* [To do]: The word "emph" turns up on some lines of this data; say how many, and give no other text.

--- Dataset ---

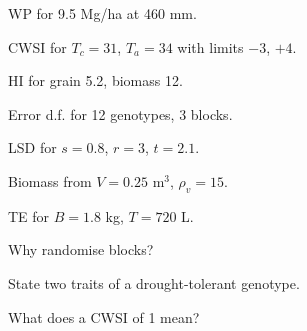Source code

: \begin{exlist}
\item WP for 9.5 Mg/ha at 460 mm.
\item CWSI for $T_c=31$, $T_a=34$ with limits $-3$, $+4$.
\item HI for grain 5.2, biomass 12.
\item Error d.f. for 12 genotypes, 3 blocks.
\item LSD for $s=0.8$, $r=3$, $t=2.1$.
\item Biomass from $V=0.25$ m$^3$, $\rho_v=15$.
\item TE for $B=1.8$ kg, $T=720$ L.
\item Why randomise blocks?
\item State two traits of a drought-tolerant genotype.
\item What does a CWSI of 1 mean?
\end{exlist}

---
--- Dataset ---

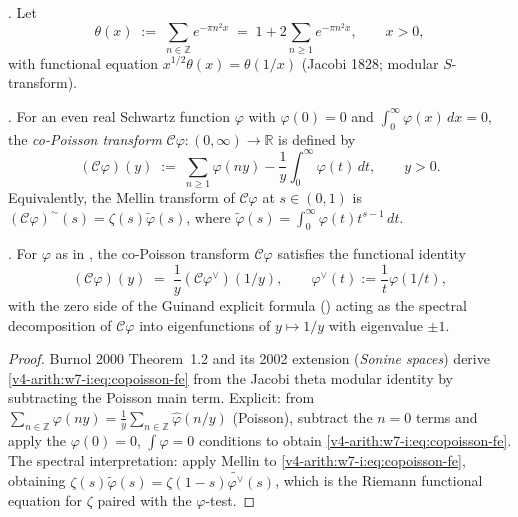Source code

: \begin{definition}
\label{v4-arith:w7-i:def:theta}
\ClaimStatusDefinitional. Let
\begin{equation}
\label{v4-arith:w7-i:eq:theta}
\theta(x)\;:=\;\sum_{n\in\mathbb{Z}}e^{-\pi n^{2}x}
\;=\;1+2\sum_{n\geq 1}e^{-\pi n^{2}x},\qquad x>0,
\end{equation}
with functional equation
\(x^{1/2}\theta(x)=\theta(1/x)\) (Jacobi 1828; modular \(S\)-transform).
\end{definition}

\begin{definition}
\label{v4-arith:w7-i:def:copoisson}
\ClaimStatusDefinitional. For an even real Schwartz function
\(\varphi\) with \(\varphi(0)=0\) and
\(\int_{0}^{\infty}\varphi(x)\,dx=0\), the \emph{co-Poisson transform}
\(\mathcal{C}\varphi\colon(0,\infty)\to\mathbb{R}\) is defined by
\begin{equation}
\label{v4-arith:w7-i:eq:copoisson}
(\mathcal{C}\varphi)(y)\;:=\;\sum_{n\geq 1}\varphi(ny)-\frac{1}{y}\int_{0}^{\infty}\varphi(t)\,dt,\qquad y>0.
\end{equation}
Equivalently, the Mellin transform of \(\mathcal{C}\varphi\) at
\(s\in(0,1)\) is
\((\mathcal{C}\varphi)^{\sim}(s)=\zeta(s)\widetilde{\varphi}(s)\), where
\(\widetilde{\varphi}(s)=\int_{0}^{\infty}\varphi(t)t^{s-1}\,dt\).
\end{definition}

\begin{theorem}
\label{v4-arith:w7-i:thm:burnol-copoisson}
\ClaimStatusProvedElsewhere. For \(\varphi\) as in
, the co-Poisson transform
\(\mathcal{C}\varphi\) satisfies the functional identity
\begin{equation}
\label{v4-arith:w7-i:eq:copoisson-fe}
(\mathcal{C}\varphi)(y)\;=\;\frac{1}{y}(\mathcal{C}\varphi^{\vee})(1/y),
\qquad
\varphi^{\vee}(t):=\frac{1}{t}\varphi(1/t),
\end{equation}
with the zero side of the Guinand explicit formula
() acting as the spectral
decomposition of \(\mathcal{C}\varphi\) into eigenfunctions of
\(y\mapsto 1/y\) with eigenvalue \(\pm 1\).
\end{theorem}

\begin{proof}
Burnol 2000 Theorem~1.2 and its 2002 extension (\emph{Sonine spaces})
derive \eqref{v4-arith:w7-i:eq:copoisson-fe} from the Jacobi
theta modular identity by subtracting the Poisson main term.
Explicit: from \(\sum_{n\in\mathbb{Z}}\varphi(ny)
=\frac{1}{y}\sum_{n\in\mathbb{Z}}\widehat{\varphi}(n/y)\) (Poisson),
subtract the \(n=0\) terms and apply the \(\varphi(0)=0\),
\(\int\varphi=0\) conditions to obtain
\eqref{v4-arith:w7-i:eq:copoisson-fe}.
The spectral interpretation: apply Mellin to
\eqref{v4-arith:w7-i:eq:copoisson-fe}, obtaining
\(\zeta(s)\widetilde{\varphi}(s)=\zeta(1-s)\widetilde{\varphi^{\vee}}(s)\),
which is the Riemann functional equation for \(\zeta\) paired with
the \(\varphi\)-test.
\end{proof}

---

* [Solution for this task]: 2